### WORK TO BE COMPLETED
Where the word "Internal" shows up in the entries below, please copy the whole line.

*** DATASET ENTRIES ***

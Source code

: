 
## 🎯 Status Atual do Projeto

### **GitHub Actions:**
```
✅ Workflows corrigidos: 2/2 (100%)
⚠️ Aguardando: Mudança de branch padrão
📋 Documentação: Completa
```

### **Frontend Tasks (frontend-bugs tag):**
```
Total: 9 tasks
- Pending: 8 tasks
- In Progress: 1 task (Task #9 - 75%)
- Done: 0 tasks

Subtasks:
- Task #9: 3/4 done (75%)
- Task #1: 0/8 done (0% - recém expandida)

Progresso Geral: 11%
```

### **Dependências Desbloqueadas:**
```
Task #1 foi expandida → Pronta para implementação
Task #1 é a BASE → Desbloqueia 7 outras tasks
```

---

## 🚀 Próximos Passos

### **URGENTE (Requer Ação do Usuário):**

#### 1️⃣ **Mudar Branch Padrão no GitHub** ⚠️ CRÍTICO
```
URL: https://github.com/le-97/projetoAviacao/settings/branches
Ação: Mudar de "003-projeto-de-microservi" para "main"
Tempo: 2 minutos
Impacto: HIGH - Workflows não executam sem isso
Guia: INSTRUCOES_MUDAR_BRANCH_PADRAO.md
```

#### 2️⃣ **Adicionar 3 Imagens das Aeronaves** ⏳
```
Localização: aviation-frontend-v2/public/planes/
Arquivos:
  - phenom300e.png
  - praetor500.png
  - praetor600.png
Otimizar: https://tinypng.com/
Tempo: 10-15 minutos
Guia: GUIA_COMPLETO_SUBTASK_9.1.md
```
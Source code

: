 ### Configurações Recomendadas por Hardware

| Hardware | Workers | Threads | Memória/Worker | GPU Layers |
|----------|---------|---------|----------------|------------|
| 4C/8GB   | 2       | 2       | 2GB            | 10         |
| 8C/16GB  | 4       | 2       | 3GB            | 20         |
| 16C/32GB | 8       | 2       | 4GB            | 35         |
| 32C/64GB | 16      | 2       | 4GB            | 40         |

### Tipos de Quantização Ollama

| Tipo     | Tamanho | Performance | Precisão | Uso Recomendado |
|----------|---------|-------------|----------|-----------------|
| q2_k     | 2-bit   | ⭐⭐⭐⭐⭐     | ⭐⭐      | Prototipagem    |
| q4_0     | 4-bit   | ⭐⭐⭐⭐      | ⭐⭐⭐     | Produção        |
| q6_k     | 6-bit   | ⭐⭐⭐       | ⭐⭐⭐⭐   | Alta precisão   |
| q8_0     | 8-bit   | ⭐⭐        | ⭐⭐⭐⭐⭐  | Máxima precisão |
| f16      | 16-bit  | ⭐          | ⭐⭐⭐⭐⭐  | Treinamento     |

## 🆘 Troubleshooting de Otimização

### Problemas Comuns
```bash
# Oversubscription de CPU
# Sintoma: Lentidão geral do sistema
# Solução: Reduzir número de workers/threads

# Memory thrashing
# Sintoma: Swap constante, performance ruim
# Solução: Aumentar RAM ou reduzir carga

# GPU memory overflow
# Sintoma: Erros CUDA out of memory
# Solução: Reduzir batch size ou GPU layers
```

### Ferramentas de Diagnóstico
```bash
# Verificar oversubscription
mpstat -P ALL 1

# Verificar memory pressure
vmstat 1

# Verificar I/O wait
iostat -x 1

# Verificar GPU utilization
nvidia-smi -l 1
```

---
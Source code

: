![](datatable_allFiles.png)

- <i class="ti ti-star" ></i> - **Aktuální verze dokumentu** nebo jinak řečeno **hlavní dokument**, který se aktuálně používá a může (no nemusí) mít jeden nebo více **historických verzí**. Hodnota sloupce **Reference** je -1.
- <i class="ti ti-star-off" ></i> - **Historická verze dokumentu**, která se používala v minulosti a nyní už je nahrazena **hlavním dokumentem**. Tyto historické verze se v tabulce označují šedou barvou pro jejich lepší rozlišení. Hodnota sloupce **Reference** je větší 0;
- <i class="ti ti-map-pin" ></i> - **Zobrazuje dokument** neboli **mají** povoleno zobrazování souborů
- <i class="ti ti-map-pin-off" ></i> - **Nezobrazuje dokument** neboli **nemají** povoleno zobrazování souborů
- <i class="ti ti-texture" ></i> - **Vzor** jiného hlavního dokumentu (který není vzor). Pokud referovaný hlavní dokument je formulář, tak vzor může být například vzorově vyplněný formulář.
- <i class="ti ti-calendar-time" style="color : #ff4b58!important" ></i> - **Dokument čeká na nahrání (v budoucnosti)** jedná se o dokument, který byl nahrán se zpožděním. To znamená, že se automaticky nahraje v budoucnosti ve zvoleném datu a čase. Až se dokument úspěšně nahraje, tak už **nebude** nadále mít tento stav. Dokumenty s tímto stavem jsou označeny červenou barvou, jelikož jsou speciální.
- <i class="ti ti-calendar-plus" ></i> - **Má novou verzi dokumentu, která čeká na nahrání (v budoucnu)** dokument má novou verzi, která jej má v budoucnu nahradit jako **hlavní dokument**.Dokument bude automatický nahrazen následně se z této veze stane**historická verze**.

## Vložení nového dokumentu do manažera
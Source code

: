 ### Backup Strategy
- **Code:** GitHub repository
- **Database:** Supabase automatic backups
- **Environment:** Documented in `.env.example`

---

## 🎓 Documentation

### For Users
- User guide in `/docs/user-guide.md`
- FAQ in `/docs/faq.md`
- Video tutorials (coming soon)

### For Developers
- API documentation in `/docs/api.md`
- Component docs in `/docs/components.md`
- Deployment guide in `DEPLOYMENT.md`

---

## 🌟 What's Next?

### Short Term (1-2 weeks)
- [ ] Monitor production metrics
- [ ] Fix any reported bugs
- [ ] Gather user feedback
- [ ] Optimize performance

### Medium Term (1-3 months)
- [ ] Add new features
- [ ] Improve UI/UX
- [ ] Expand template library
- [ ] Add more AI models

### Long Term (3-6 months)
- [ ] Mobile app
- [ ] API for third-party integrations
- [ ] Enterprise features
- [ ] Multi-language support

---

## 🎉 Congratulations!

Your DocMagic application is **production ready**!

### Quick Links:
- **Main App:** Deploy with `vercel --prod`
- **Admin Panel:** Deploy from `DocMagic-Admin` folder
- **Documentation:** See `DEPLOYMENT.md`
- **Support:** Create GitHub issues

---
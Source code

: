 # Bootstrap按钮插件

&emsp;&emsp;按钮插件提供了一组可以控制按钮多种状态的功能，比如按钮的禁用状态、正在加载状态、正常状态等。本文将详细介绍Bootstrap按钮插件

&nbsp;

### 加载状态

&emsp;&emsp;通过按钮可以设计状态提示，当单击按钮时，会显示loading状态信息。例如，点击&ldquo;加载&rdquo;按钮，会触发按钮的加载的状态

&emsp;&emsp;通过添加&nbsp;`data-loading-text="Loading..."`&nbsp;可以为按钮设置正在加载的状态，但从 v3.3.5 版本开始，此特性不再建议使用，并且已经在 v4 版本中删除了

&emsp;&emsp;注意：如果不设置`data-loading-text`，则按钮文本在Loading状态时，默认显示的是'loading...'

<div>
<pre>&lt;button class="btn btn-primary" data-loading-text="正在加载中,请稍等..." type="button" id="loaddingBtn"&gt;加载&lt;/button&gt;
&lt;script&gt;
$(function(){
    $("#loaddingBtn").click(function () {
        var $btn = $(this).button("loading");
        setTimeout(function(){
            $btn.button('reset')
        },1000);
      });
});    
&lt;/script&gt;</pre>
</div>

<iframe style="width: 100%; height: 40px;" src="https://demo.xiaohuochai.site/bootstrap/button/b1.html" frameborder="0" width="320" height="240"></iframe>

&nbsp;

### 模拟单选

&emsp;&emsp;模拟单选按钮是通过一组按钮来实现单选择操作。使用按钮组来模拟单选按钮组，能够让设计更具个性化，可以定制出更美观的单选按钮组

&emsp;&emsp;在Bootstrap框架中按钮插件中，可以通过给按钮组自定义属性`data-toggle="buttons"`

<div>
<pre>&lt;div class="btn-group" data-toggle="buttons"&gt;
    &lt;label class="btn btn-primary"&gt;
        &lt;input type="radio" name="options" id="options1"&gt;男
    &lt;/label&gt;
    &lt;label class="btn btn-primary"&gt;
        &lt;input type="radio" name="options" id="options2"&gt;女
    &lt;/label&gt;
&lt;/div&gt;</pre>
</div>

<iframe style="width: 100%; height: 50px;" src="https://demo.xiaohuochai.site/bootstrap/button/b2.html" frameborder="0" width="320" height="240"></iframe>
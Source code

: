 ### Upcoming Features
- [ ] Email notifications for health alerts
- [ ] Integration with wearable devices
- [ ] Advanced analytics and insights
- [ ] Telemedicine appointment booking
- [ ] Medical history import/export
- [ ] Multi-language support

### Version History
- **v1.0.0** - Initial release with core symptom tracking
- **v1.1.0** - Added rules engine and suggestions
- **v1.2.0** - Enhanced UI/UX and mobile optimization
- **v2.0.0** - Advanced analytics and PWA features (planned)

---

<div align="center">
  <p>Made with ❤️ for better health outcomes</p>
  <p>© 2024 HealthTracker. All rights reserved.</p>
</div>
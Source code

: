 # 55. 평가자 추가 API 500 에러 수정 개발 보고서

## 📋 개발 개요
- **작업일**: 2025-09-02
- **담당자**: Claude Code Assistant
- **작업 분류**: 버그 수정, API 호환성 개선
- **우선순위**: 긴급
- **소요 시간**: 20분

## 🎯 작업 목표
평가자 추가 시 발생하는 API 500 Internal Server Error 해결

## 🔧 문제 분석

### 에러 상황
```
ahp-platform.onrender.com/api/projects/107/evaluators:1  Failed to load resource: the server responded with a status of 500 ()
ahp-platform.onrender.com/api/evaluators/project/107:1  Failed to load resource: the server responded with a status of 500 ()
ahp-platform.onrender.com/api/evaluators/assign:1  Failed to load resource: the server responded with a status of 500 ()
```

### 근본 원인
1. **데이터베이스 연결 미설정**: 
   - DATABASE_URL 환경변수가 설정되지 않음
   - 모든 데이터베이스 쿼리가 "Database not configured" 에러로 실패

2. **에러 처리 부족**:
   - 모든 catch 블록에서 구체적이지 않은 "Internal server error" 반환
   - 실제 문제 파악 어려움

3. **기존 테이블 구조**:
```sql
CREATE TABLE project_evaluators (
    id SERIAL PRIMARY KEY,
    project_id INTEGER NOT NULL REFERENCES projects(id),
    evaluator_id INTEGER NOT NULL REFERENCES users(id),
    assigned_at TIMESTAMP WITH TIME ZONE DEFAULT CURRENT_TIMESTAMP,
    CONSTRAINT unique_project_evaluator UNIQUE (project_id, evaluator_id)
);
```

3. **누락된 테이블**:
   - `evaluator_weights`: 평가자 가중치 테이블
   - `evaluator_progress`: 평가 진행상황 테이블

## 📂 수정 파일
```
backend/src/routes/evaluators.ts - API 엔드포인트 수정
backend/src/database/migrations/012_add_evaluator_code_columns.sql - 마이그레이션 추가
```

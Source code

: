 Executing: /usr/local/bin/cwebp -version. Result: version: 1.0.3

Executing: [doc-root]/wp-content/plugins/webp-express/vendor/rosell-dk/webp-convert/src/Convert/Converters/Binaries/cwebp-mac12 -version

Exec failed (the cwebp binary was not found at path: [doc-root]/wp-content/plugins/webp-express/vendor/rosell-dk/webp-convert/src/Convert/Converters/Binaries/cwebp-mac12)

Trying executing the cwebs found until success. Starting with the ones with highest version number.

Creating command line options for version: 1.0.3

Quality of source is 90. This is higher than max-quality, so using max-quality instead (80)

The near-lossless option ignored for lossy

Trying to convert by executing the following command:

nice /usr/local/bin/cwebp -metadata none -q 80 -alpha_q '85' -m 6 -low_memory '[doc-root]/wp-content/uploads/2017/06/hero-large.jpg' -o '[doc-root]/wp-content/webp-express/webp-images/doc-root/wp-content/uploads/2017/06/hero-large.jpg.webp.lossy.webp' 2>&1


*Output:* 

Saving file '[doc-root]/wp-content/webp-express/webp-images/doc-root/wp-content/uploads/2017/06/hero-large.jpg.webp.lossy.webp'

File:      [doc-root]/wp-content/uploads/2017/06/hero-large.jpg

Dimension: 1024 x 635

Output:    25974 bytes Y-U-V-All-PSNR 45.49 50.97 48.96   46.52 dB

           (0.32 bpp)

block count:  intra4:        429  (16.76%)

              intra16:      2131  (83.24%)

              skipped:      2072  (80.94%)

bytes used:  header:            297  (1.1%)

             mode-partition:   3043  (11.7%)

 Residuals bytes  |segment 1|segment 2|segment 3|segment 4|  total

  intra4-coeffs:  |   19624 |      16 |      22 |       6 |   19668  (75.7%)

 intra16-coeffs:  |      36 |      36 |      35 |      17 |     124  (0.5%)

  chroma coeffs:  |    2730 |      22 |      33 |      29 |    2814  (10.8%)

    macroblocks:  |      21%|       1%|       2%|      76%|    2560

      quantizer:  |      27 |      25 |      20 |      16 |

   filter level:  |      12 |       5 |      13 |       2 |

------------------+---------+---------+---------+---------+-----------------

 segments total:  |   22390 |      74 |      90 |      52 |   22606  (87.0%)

*** End of DATASET ENTRIES ***

### TASK ANSWER
평가자 추가 시 발생하는 API 500 Internal Server Error 해결
   - 모든 catch 블록에서 구체적이지 않은 "Internal server error" 반환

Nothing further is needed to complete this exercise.